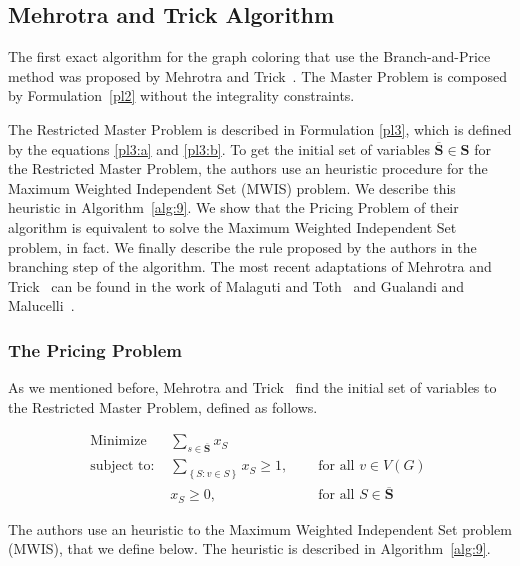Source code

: \documentclass[fleqn,10pt]{SelfArx} %
\newcommand{\chaves}[1] {\ensuremath{{\left \{ {#1} \right \}}}}
\begin{document}
	\subsection{Mehrotra and Trick Algorithm}
	
	The first exact algorithm for the graph coloring that use the
	Branch-and-Price method was proposed by Mehrotra and Trick~\cite{Mehrotra95}. The Master Problem is composed by Formulation~\eqref{pl2} without the integrality constraints.
	
	The Restricted Master Problem is described in Formulation \eqref{pl3}, which is defined by the equations \eqref{pl3:a} and \eqref{pl3:b}. To get the initial set of variables $\overline{\textbf{S}} \in
	\textbf{S}$ for the Restricted Master Problem, the authors use an heuristic procedure for the Maximum Weighted Independent
	Set (MWIS) problem. We describe this heuristic in Algorithm~\ref{alg:9}. We show that the Pricing Problem of their algorithm
	is equivalent to solve the Maximum Weighted Independent Set problem,
	in fact. We finally describe the rule proposed by the authors in the branching step of the algorithm. The most recent adaptations of Mehrotra and Trick~\cite{Mehrotra95} can be found in the work of Malaguti and Toth~\cite{Malaguti2010} and Gualandi and Malucelli~\cite{Gualandi2010}.
	
	\subsubsection{The Pricing Problem}
	
	As we mentioned before, Mehrotra and Trick~\cite{Mehrotra95} find the initial set
	of variables to the Restricted Master Problem, defined as follows.
	
	\begin{subequations}\label{pl3}
		\begin{align}
		\text{Minimize } & \displaystyle\sum_{s \in \boldsymbol{\overline{S}}} x_S &\label{pl3:a}\ \\
		\text{subject to: } & \displaystyle\sum_{\chaves{S:v \in S}} x_S \geq 1, &&\text{ for all } v \in V(G)\label{pl3:b}\ \\
		& x_S \geq 0, && \text{ for all } S \in \overline{\textbf{S}}\nonumber
		\end{align}
	\end{subequations}
	
	The authors use an heuristic to the Maximum Weighted Independent Set problem
	(MWIS), that we define below. The heuristic is described in Algorithm~\ref{alg:9}.
	
\end{document}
◆ ◆ ◆ ◆ ◆
## Assignment:
Please return all lines from the records that hold the word "Independent".

## Response below:
	\textbf{S}$ for the Restricted Master Problem, the authors use an heuristic procedure for the Maximum Weighted Independent
	is equivalent to solve the Maximum Weighted Independent Set problem,
	The authors use an heuristic to the Maximum Weighted Independent Set problem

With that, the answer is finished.